The input:

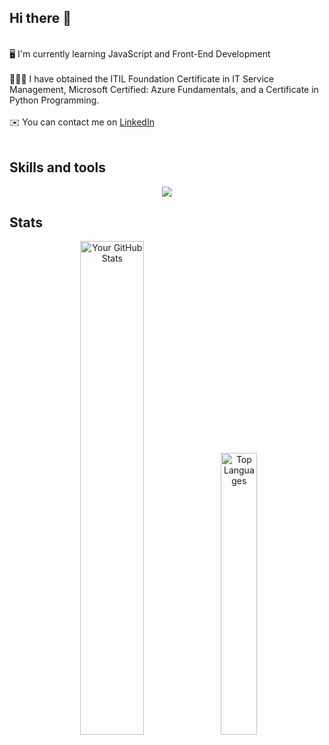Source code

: ## Hi there 👋
</br>
🖥 I'm currently learning JavaScript and Front-End Development </br></br>
👩🏽‍💻 I have obtained the ITIL Foundation Certificate in IT Service Management, Microsoft Certified: Azure Fundamentals, and a Certificate in Python Programming. </br></br>
✉️ You can contact me on <a href="https://www.linkedin.com/in/anna-karpiuk-958782176/">LinkedIn</a> </br></br>

## Skills and tools

<p align="center">
  <a href="https://skillicons.dev">
    <img src="https://skillicons.dev/icons?i=html,css,js,jquery,react,nodejs,bootstrap,postman,mysql,py,git,github,figma,atom,sublime,vscode,vercel,azure" />
  </a>
</p>

## Stats

<p align="center">
  <img src="https://github-readme-stats.vercel.app/api?username=AnnaKRP&show_icons=true&theme=vue&count_private=true&rank_icon=github" alt="Your GitHub Stats" width="45%" />
  <img src="https://github-readme-stats.vercel.app/api/top-langs/?username=AnnaKRP&layout=compact&theme=vue" alt="Top Languages" width="34%" />
</p>

<!--
**AnnaKRP/AnnaKRP** is a ✨ _special_ ✨ repository because its `README.md` (this file) appears on your GitHub profile.

Here are some ideas to get you started:

- 🔭 I’m currently working on ...
- 🌱 I’m currently learning ...
- 👯 I’m looking to collaborate on ...
- 🤔 I’m looking for help with ...
- 💬 Ask me about ...
- 📫 How to reach me: ...
- 😄 Pronouns: ...
- ⚡ Fun fact: ...
-->
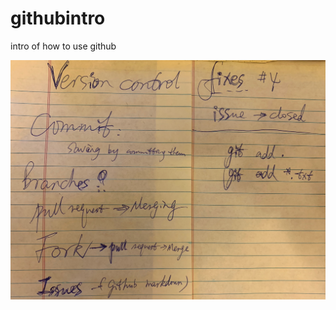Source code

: # githubintro
intro of how to use github


![Image of my notes](https://github.com/weixiongdi/githubintro/blob/master/IMG_2606.JPG)
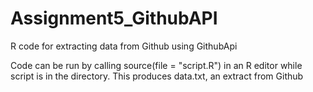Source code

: # Assignment5_GithubAPI
R code for extracting data from Github using GithubApi

Code can be run by calling source(file = "script.R") in an R editor while script is in the directory. This produces data.txt, an extract
from Github
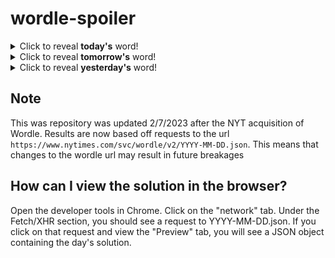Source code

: # wordle-spoiler

<details>
  <summary>Click to reveal <b>today's</b> word!</summary>
  <br>
  <b> sixth </b>
</details>

<details>
  <summary>Click to reveal <b>tomorrow's</b> word!</summary>
  <br>
  <b> snoop </b>
</details>

<details>
  <summary>Click to reveal <b>yesterday's</b> word!</summary>
  <br>
  <b> weird </b>
</details>

## Note
This was repository was updated 2/7/2023 after the NYT acquisition of Wordle. Results are now based off requests to the url `https://www.nytimes.com/svc/wordle/v2/YYYY-MM-DD.json`. This means that changes to the wordle url may result in future breakages

## How can I view the solution in the browser?
Open the developer tools in Chrome. Click on the "network" tab. Under the Fetch/XHR section, you should see a request to YYYY-MM-DD.json. If you click on that request and view the "Preview" tab, you will see a JSON object containing the day's solution.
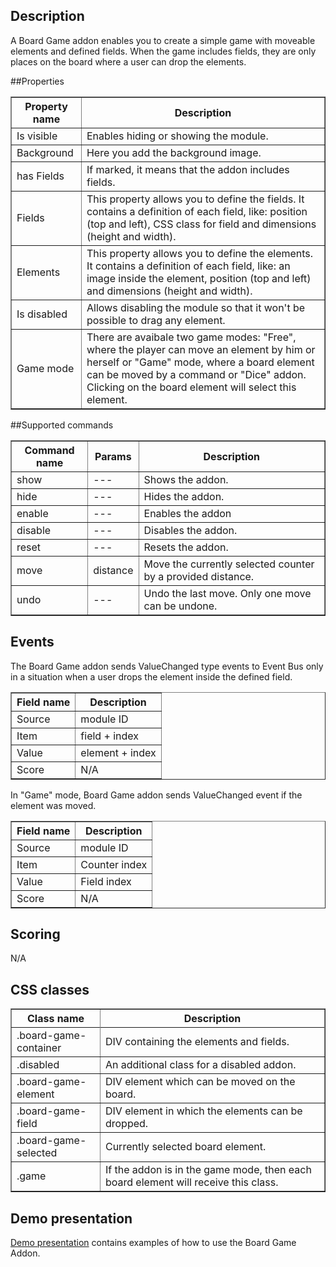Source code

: ## Description

A Board Game addon enables you to create a simple game with moveable elements and defined fields. When the game includes fields, they are only places on the board where a user can drop the elements.

##Properties

<table border='1'>
<tbody>
    <tr>
        <th>Property name</th>
        <th>Description</th>
    </tr>
    <tr>
        <td>Is visible</td>
        <td>Enables hiding or showing the module.</td>
    </tr>
    <tr>
        <td>Background</td>
        <td>Here you add the background image.</td>
    </tr>
<tr>
        <td>has Fields</td>
        <td>If marked, it means that the addon includes fields.</td>
    </tr>
    <tr>
        <td>Fields</td>
        <td>This property allows you to define the fields. It contains a definition of each field, like: position (top and left), CSS class for field and dimensions (height and width).</td>
    </tr>
    <tr>
        <td>Elements</td>
        <td>This property allows you to define the elements. It contains a definition of each field, like: an image inside the element, position (top and left) and dimensions (height and width).</td>
    </tr>
    <tr>
        <td>Is disabled</td>
        <td>Allows disabling the module so that it won't be possible to drag any element.</td>
    </tr>
	<tr>
        <td>Game mode</td>
        <td>There are avaibale two game modes: "Free", where the player can move an element by him or herself or "Game" mode, where a board element can be moved by a command or "Dice" addon. Clicking on the board element will select this element.</td>
    </tr>
</tbody>
</table>

##Supported commands

<table border='1'>
<tbody>
    <tr>
        <th>Command name</th>
        <th>Params</th>
        <th>Description</th>
    </tr>
	<tr>
        <td>show</td>
        <td>---</td>
        <td>Shows the addon.</td>
    </tr>
	<tr>
        <td>hide</td>
        <td>---</td>
        <td>Hides the addon.</td>
	</tr>
	<tr>
        <td>enable</td>
        <td>---</td>
        <td>Enables the addon</td>
    </tr>
    <tr>
        <td>disable</td>
        <td>---</td>
        <td>Disables the addon.</td>
    </tr>
	<tr>
        <td>reset</td>
        <td>---</td>
        <td>Resets the addon.</td>
	</tr>
	<tr>
        <td>move</td>
        <td>distance</td>
        <td>Move the currently selected counter by a provided distance.</td>
	</tr>
	<tr>
		<td>undo</td>
		<td>---</td>
		<td>Undo the last move. Only one move can be undone.</td>
	</tr>
</tbody>
</table>

## Events
The Board Game addon sends ValueChanged type events to Event Bus only in a situation when a user drops the element inside the defined field.

<table border='1'>
<tbody>
    <tr>
        <th>Field name</th>
        <th>Description</th>
    </tr>
	<tr>
		<td>Source</td>
		<td>module ID</td>
	</tr>
		<td>Item</td>
		<td>field + index</td>
	</tr>
	<tr>
		<td>Value</td>
		<td>element + index</td>
	</tr>
	<tr>
		<td>Score</td>
		<td>N/A</td>
	</tr>
</tbody>
</table>

In "Game" mode, Board Game addon sends ValueChanged event if the element was moved.
<table border='1'>
<tbody>
    <tr>
        <th>Field name</th>
        <th>Description</th>
    </tr>
	<tr>
		<td>Source</td>
		<td>module ID</td>
	</tr>
		<td>Item</td>
		<td>Counter index</td>
	</tr>
	<tr>
		<td>Value</td>
		<td>Field index</td>
	</tr>
	<tr>
		<td>Score</td>
		<td>N/A</td>
	</tr>
</tbody>
</table>


## Scoring

N/A

## CSS classes

<table border='1'>
<tbody>
    <tr>
        <th>Class name</th>
        <th>Description</th>
    </tr>
    <tr>
        <tr>
            <td>.board-game-container</td>
            <td>DIV containing the elements and fields.</td>
        </tr>
        <tr>
            <td>.disabled</td>
            <td>An additional class for a disabled addon.</td>
        </tr>
		<tr>
            <td>.board-game-element</td>
            <td>DIV element which can be moved on the board.</td>
        </tr>
		<tr>
            <td>.board-game-field</td>
            <td>DIV element in which the elements can be dropped.</td>
        </tr>
		<tr>
			<td>.board-game-selected</td>
			<td>Currently selected board element.</td>
		</tr>
		<tr>
			<td>.game</td>
			<td>If the addon is in the game mode, then each board element will receive this class.</td>
		</tr>
    </tr>
</tbody>
</table>


## Demo presentation
[Demo presentation](/embed/5252612606132224 "Demo presentation") contains examples of how to use the Board Game Addon.

                                                             
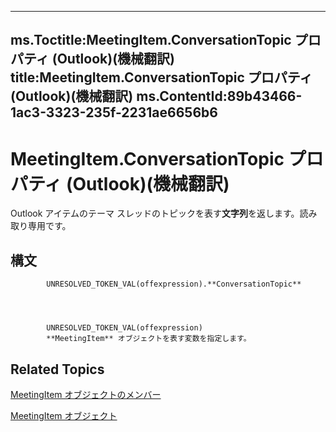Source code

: 

---
ms.Toctitle:MeetingItem.ConversationTopic プロパティ (Outlook)(機械翻訳)
title:MeetingItem.ConversationTopic プロパティ (Outlook)(機械翻訳)
ms.ContentId:89b43466-1ac3-3323-235f-2231ae6656b6
---
# MeetingItem.ConversationTopic プロパティ (Outlook)(機械翻訳)




Outlook アイテムのテーマ スレッドのトピックを表す**文字列**を返します。読み取り専用です。

## 構文

            UNRESOLVED_TOKEN_VAL(offexpression).**ConversationTopic**




            UNRESOLVED_TOKEN_VAL(offexpression)
            **MeetingItem** オブジェクトを表す変数を指定します。



## Related Topics

[MeetingItem オブジェクトのメンバー](9ae6a19d-d326-4c37-90d8-5ed9933672a0.md)

[MeetingItem オブジェクト](b75730f5-b395-3d66-5acd-b64fd8fcd78f.md)




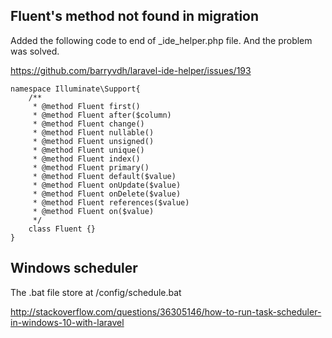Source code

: ## Fluent's method not found in migration 
Added the following code to end of _ide_helper.php file. And the problem was solved.

https://github.com/barryvdh/laravel-ide-helper/issues/193

    namespace Illuminate\Support{
        /**
         * @method Fluent first()
         * @method Fluent after($column)
         * @method Fluent change()
         * @method Fluent nullable()
         * @method Fluent unsigned()
         * @method Fluent unique()
         * @method Fluent index()
         * @method Fluent primary()
         * @method Fluent default($value)
         * @method Fluent onUpdate($value)
         * @method Fluent onDelete($value)
         * @method Fluent references($value)
         * @method Fluent on($value)
         */
        class Fluent {}
    }
    
    
## Windows scheduler
The .bat file store at /config/schedule.bat
 
http://stackoverflow.com/questions/36305146/how-to-run-task-scheduler-in-windows-10-with-laravel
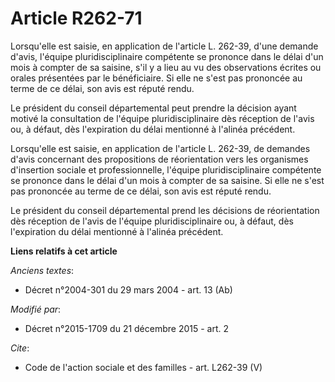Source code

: # Article R262-71

Lorsqu'elle est saisie, en application de l'article L. 262-39, d'une demande d'avis, l'équipe pluridisciplinaire compétente
se prononce dans le délai d'un mois à compter de sa saisine, s'il y a lieu au vu des observations écrites ou orales
présentées par le bénéficiaire. Si elle ne s'est pas prononcée au terme de ce délai, son avis est réputé rendu. 

Le président du conseil départemental peut prendre la décision ayant motivé la consultation de l'équipe pluridisciplinaire
dès réception de l'avis ou, à défaut, dès l'expiration du délai mentionné à l'alinéa précédent. 

Lorsqu'elle est saisie, en application de l'article L. 262-39, de demandes d'avis concernant des propositions de
réorientation vers les organismes d'insertion sociale et professionnelle, l'équipe pluridisciplinaire compétente se prononce
dans le délai d'un mois à compter de sa saisine. Si elle ne s'est pas prononcée au terme de ce délai, son avis est réputé
rendu. 

Le président du conseil départemental prend les décisions de réorientation dès réception de l'avis de l'équipe
pluridisciplinaire ou, à défaut, dès l'expiration du délai mentionné à l'alinéa précédent.

**Liens relatifs à cet article**

_Anciens textes_:

  - Décret n°2004-301 du 29 mars 2004 - art. 13 (Ab)

_Modifié par_:

  - Décret n°2015-1709 du 21 décembre 2015 - art. 2

_Cite_:

  - Code de l'action sociale et des familles - art. L262-39 (V)
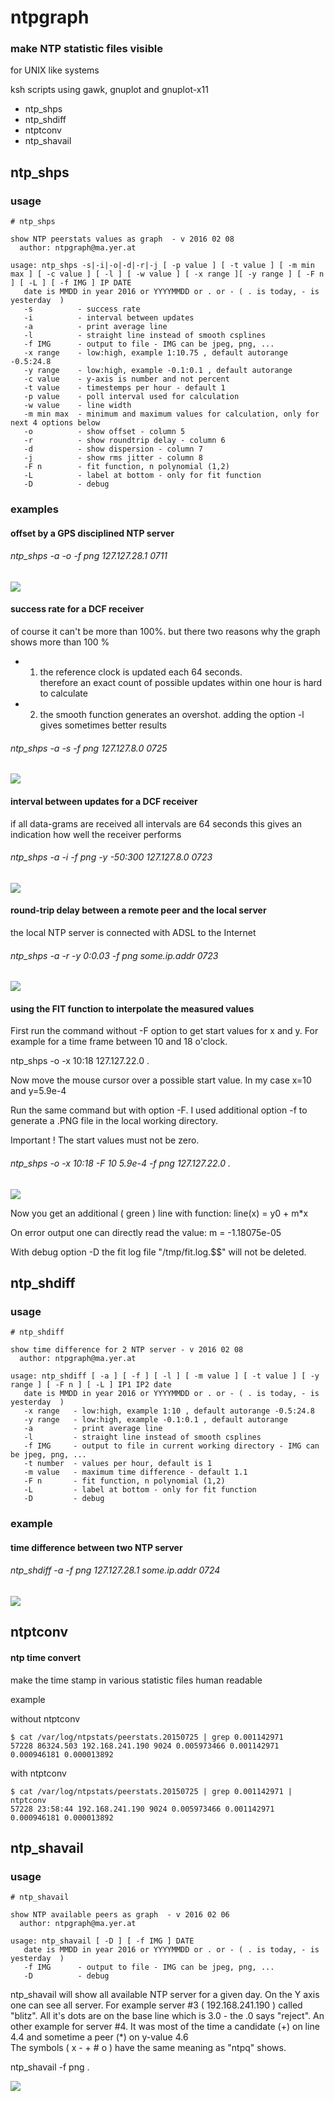 # ntpgraph

### make NTP statistic files visible 

for UNIX like systems 

ksh scripts using gawk, gnuplot and gnuplot-x11 

* ntp_shps
* ntp_shdiff
* ntptconv
* ntp_shavail


## ntp_shps 

### usage 

    # ntp_shps
     
    show NTP peerstats values as graph  - v 2016 02 08
      author: ntpgraph@ma.yer.at

    usage: ntp_shps -s|-i|-o|-d|-r|-j [ -p value ] [ -t value ] [ -m min max ] [ -c value ] [ -l ] [ -w value ] [ -x range ][ -y range ] [ -F n ] [ -L ] [ -f IMG ] IP DATE
       date is MMDD in year 2016 or YYYYMMDD or . or - ( . is today, - is yesterday  )
       -s          - success rate
       -i          - interval between updates
       -a          - print average line
       -l          - straight line instead of smooth csplines
       -f IMG      - output to file - IMG can be jpeg, png, ...
       -x range    - low:high, example 1:10.75 , default autorange -0.5:24.8
       -y range    - low:high, example -0.1:0.1 , default autorange
       -c value    - y-axis is number and not percent
       -t value    - timestemps per hour - default 1
       -p value    - poll interval used for calculation
       -w value    - line width
       -m min max  - minimum and maximum values for calculation, only for next 4 options below
       -o          - show offset - column 5
       -r          - show roundtrip delay - column 6
       -d          - show dispersion - column 7
       -j          - show rms jitter - column 8
       -F n        - fit function, n polynomial (1,2)
       -L          - label at bottom - only for fit function
       -D          - debug

### examples 

#### offset by a GPS disciplined NTP server 

###### ntp_shps -a -o -f png 127.127.28.1 0711

![](img/plot_7026.png)

#### success rate for a DCF receiver 

of course it can't be more than 100%.
but there two reasons why the graph shows more than 100 % 
* 1) the reference clock is updated each 64 seconds.  
therefore an exact count of possible updates within one hour is hard to calculate
* 2) the smooth function generates an overshot. 
adding the option -l gives sometimes better results 

###### ntp_shps -a -s -f png 127.127.8.0 0725

![](img/plot_22516.png)


#### interval between updates for a DCF receiver 

if all data-grams are received all intervals are 64 seconds 
this gives an indication how well the receiver performs 

###### ntp_shps -a -i -f png -y -50:300 127.127.8.0 0723

![](img/plot_22693.png)


#### round-trip delay between a remote peer and the local server 

the local NTP server is connected with ADSL to the Internet 

###### ntp_shps -a -r -y 0:0.03 -f png some.ip.addr 0723 

![](img/plot_7266.png)

#### using the FIT function to interpolate the measured values 

First run the command without -F option to get start values for x and y. For example for a time frame between 10 and 18 o'clock. 

ntp_shps -o -x 10:18 127.127.22.0 . 

Now move the mouse cursor over a possible start value. In my case x=10 and y=5.9e-4 

Run the same command but with option -F. I used additional option -f to generate a .PNG file in the local working directory. 

Important ! The start values must not be zero. 

###### ntp_shps -o -x 10:18 -F 10 5.9e-4 -f png  127.127.22.0 .

![](img/plot_27188.png) 

Now you get an additional ( green ) line with function: line(x) = y0 + m*x 

On error output one can directly read the value: m = -1.18075e-05

With debug option -D the fit log file "/tmp/fit.log.$$" will not be deleted. 


## ntp_shdiff 

### usage 

    # ntp_shdiff
     
    show time difference for 2 NTP server - v 2016 02 08
      author: ntpgraph@ma.yer.at

    usage: ntp_shdiff [ -a ] [ -f ] [ -l ] [ -m value ] [ -t value ] [ -y range ] [ -F n ] [ -L ] IP1 IP2 date
       date is MMDD in year 2016 or YYYYMMDD or . or - ( . is today, - is yesterday  )
       -x range   - low:high, example 1:10 , default autorange -0.5:24.8
       -y range   - low:high, example -0.1:0.1 , default autorange
       -a         - print average line
       -l         - straight line instead of smooth csplines
       -f IMG     - output to file in current working directory - IMG can be jpeg, png, ...
       -t number  - values per hour, default is 1
       -m value   - maximum time difference - default 1.1
       -F n       - fit function, n polynomial (1,2)
       -L         - label at bottom - only for fit function
       -D         - debug


### example

#### time difference between two NTP server 

###### ntp_shdiff -a -f png 127.127.28.1 some.ip.addr 0724

![](img/plot_7381.png)


## ntptconv 

#### ntp time convert 

make the time stamp in various statistic files human readable 

example 

without ntptconv 

    $ cat /var/log/ntpstats/peerstats.20150725 | grep 0.001142971
    57228 86324.503 192.168.241.190 9024 0.005973466 0.001142971 0.000946181 0.000013892

with ntptconv

    $ cat /var/log/ntpstats/peerstats.20150725 | grep 0.001142971 | ntptconv
    57228 23:58:44 192.168.241.190 9024 0.005973466 0.001142971 0.000946181 0.000013892


## ntp_shavail 

### usage

    # ntp_shavail

    show NTP available peers as graph  - v 2016 02 06
      author: ntpgraph@ma.yer.at
    
    usage: ntp_shavail [ -D ] [ -f IMG ] DATE
       date is MMDD in year 2016 or YYYYMMDD or . or - ( . is today, - is yesterday  )
       -f IMG      - output to file - IMG can be jpeg, png, ...
       -D          - debug

ntp_shavail will show all available NTP server for a given day. On the Y axis one can see all server. For example server #3 ( 192.168.241.190 ) called "blitz". All it's dots are on the base line which is 3.0 - the .0 says "reject". An other example for server #4. It was most of the time a candidate (+) on line 4.4 and sometime a peer (*) on y-value 4.6 <br />
The symbols ( x - + # o ) have the same meaning as "ntpq" shows.

ntp_shavail -f png .

![](img/plot_19046.png)


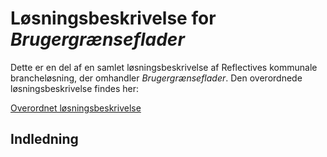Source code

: # Løsningsbeskrivelse for _Brugergrænseflader_

Dette er en del af en samlet løsningsbeskrivelse af Reflectives kommunale
brancheløsning, der omhandler _Brugergrænseflader_. Den overordnede
løsningsbeskrivelse findes her:

[Overordnet løsningsbeskrivelse](solutions/loesningsbeskrivelse.md)

## Indledning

Instructions to follow: Look through the entries above, find each line containing "means", and copy it.

Written solution:
This was repository was updated 2/7/2023 after the NYT acquisition of Wordle. Results are now based off requests to the url `https://www.nytimes.com/svc/wordle/v2/YYYY-MM-DD.json`. This means that changes to the wordle url may result in future breakages
        <td>If marked, it means that the addon includes fields.</td>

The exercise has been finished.